Patch has roted per the feedback of Mr Robot here:
http://cfbot.cputube.org/michael-paquier.html
So attached is a refreshed version.
--
Michael
Attachments:
rewind-sync-fixes-v2.patchtext/x-diff; charset=us-asciiDownload
diff --git a/doc/src/sgml/ref/pg_rewind.sgml b/doc/src/sgml/ref/pg_rewind.sgml
index 520d843f0e..0f73a6a1ae 100644
--- a/doc/src/sgml/ref/pg_rewind.sgml
+++ b/doc/src/sgml/ref/pg_rewind.sgml
@@ -151,6 +151,22 @@ PostgreSQL documentation
</listitem>
</varlistentry>
+ <varlistentry>
+ <term><option>-N</option></term>
+ <term><option>--no-sync</option></term>
+ <listitem>
+ <para>
+ By default, <command>pg_rewind</command> will wait for all files
+ to be written safely to disk. This option causes
+ <command>pg_rewind</command> to return without waiting, which is
+ faster, but means that a subsequent operating system crash can leave
+ the synchronized data folder corrupt. Generally, this option is
+ useful for testing but should not be used when creating a production
+ installation.
+ </para>
+ </listitem>
+ </varlistentry>
+
<varlistentry>
<term><option>-P</option></term>
<term><option>--progress</option></term>
diff --git a/src/bin/pg_rewind/RewindTest.pm b/src/bin/pg_rewind/RewindTest.pm
index 52531bba7a..572290f14d 100644
--- a/src/bin/pg_rewind/RewindTest.pm
+++ b/src/bin/pg_rewind/RewindTest.pm
@@ -219,7 +219,8 @@ sub run_pg_rewind
'pg_rewind',
"--debug",
"--source-pgdata=$standby_pgdata",
- "--target-pgdata=$master_pgdata"
+ "--target-pgdata=$master_pgdata",
+ "--no-sync"
],
'pg_rewind local');
}
@@ -231,7 +232,8 @@ sub run_pg_rewind
[
'pg_rewind', "--debug",
"--source-server", $standby_connstr,
- "--target-pgdata=$master_pgdata"
+ "--target-pgdata=$master_pgdata",
+ "--no-sync"
],
'pg_rewind remote');
}
diff --git a/src/bin/pg_rewind/pg_rewind.c b/src/bin/pg_rewind/pg_rewind.c
index b0fd3f66ac..7282cc6e7b 100644
--- a/src/bin/pg_rewind/pg_rewind.c
+++ b/src/bin/pg_rewind/pg_rewind.c
@@ -25,6 +25,7 @@
#include "catalog/catversion.h"
#include "catalog/pg_control.h"
#include "common/file_perm.h"
+#include "common/file_utils.h"
#include "common/restricted_token.h"
#include "getopt_long.h"
#include "storage/bufpage.h"
@@ -55,6 +56,7 @@ char *connstr_source = NULL;
bool debug = false;
bool showprogress = false;
bool dry_run = false;
+bool do_sync = true;
/* Target history */
TimeLineHistoryEntry *targetHistory;
@@ -70,6 +72,7 @@ usage(const char *progname)
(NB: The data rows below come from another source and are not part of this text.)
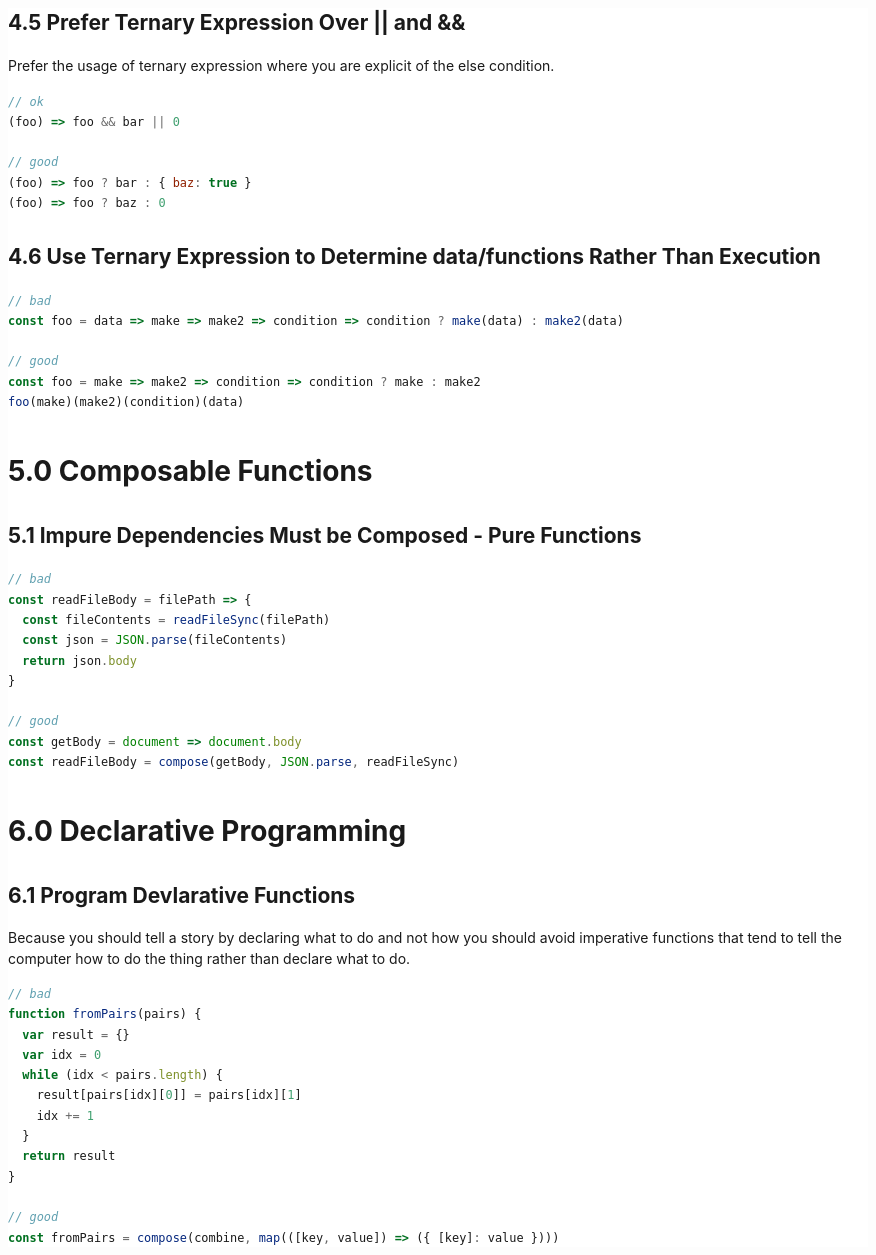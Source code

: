 ## 4.5 Prefer Ternary Expression Over || and &&
Prefer the usage of ternary expression where you are explicit of the else condition.
``` javascript
// ok
(foo) => foo && bar || 0

// good
(foo) => foo ? bar : { baz: true }
(foo) => foo ? baz : 0
```

## 4.6 Use Ternary Expression to Determine data/functions Rather Than Execution
``` javascript
// bad
const foo = data => make => make2 => condition => condition ? make(data) : make2(data)

// good
const foo = make => make2 => condition => condition ? make : make2
foo(make)(make2)(condition)(data)
```

# 5.0 Composable Functions

## 5.1 Impure Dependencies Must be Composed - Pure Functions
``` javascript
// bad
const readFileBody = filePath => {
  const fileContents = readFileSync(filePath)
  const json = JSON.parse(fileContents)
  return json.body
}

// good
const getBody = document => document.body
const readFileBody = compose(getBody, JSON.parse, readFileSync)
```

# 6.0 Declarative Programming
## 6.1 Program Devlarative Functions
Because you should tell a story by declaring what to do and not how you should avoid imperative functions that tend to tell the computer how to do the thing rather than declare what to do.
``` javascript
// bad
function fromPairs(pairs) {
  var result = {}
  var idx = 0
  while (idx < pairs.length) {
    result[pairs[idx][0]] = pairs[idx][1]
    idx += 1
  }
  return result
}

// good
const fromPairs = compose(combine, map(([key, value]) => ({ [key]: value })))
```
printf(_(" --source-pgdata=DIRECTORY source data directory to synchronize with\n"));
printf(_(" --source-server=CONNSTR source server to synchronize with\n"));
printf(_(" -n, --dry-run stop before modifying anything\n"));
+ printf(_(" -N, --no-sync do not wait for changes to be written safely to disk\n"));
printf(_(" -P, --progress write progress messages\n"));
printf(_(" --debug write a lot of debug messages\n"));
printf(_(" -V, --version output version information, then exit\n"));
@@ -88,6 +91,7 @@ main(int argc, char **argv)
{"source-server", required_argument, NULL, 2},
{"version", no_argument, NULL, 'V'},
{"dry-run", no_argument, NULL, 'n'},
+ {"no-sync", no_argument, NULL, 'N'},
{"progress", no_argument, NULL, 'P'},
{"debug", no_argument, NULL, 3},
{NULL, 0, NULL, 0}
@@ -124,7 +128,7 @@ main(int argc, char **argv)
}
}
- while ((c = getopt_long(argc, argv, "D:nP", long_options, &option_index)) != -1)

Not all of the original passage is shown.